0

As a novice I am following tutorials. One is to capitalize all chars in a string, in inline assembly in VS 2022:

int main()
{
    char mystr[] = "Hello World:";

    _asm
    {
        mov ecx, length mystr
    my: cmp [mystr + ecx], 'a';
        jl nocap;
        cmp [mystr + ecx], 'z';
        ja nocap;
        sub [mystr + ecx], 32;

    nocap:
    loop my
    }

    std::cout << mystr;

My question is: Why does this assembly not need sections, such as .data, .text or _start: There might be some mix of x86 asm and Linux asm in the examples.

Peter Cordes
  • 328,167
  • 45
  • 605
  • 847
mortenlund
  • 49
  • 6

1 Answers1

6

Because it's inline asm! It's just inside the body of your C++ function, and the compiler chooses which section to put the machine code for functions into. (.text).

You don't need section directives for the same reason C++ programs don't need manual section directives or GNU C __attribute__((section(".text"))) - C++ compilers have working defaults for where to put stuff.


In fact MSVC doesn't even let you switch sections or use db to emit arbitrary bytes inside an asm{} block; it's not a full assembler because it has to parse and understand your asm to know what registers it might modify, so it knows what to save.

GNU C inline asm leave is up to you to tell the compiler what your inline asm's outputs/inputs/clobbers are, and lets you emit arbitrary text which the assembler will assemble.

GCC literally works by generating a .s text file and running as to assemble it. GNU C inline asm ("add %1, %0" : "=r"(dst) : "r"(src)) works kind of like a compile-time printf formatting custom text into that assembly file. You can do stuff that would break the following compiler-generated code, like switching sections without using .pushsection / .popsection to come back to the section the compiler was in. Or switching asm syntax to something other than what the compiler was using.

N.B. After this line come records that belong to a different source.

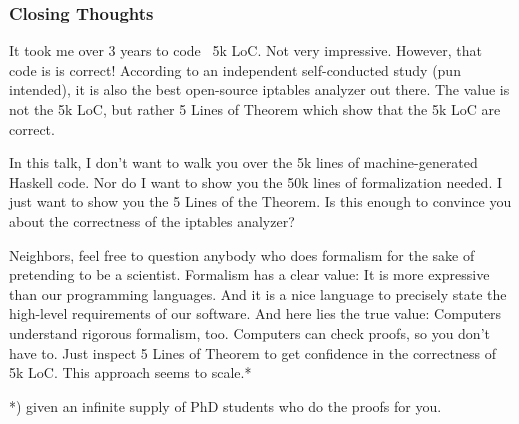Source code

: \documentclass[aspectratio=169]{beamer}
\begin{document}
\begin{frame}
	\frametitle{Closing Thoughts}
	It took me over 3 years to code ~5k LoC. Not very impressive. However, that code is is correct! According to an independent self-conducted study (pun intended), it is also the best open-source iptables analyzer out there. The value is not the 5k LoC, but rather 5 Lines of Theorem which show that the 5k LoC are correct.

In this talk, I don’t want to walk you over the 5k lines of machine-generated Haskell code. Nor do I want to show you the 50k lines of formalization needed. I just want to show you the 5 Lines of the Theorem. Is this enough to convince you about the correctness of the iptables analyzer?

Neighbors, feel free to question anybody who does formalism for the sake of pretending to be a scientist. Formalism has a clear value: It is more expressive than our programming languages. And it is a nice language to precisely state the high-level requirements of our software. And here lies the true value: Computers understand rigorous formalism, too. Computers can check proofs, so you don’t have to. Just inspect 5 Lines of Theorem to get confidence in the correctness of 5k LoC. This approach seems to scale.*

*) given an infinite supply of PhD students who do the proofs for you.
\end{frame}


\backupend
\end{document}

Or doing useful things like using .pushsection .data and emitting some bytes in .data, then coming back. The Linux kernel makes some use of this. e.g. in arch/x86/asm/alternative.h they .pushsection .smp_locks to record the address of the lock prefix for atomic RMW instructions (using .long to emit 4 bytes), so if the kernel boots on a machine with only one CPU, it can patch those lock prefixes to nop or a dummy prefix, since the relevant instructions are all atomic wrt. interrupts, just not other CPUs that could be running at the same time.


You also don't need to write your own _start (the standard name for the process entry point in Linux) because the C++ compiler links your program with CRT startup code that provides one that calls main and exits with main's return value if main returns. If you wanted to write your own, you could in GNU C inline asm for Linux and use gcc -nostdlib (which implies -nostartfiles): How Get arguments value using inline assembly in C without Glibc?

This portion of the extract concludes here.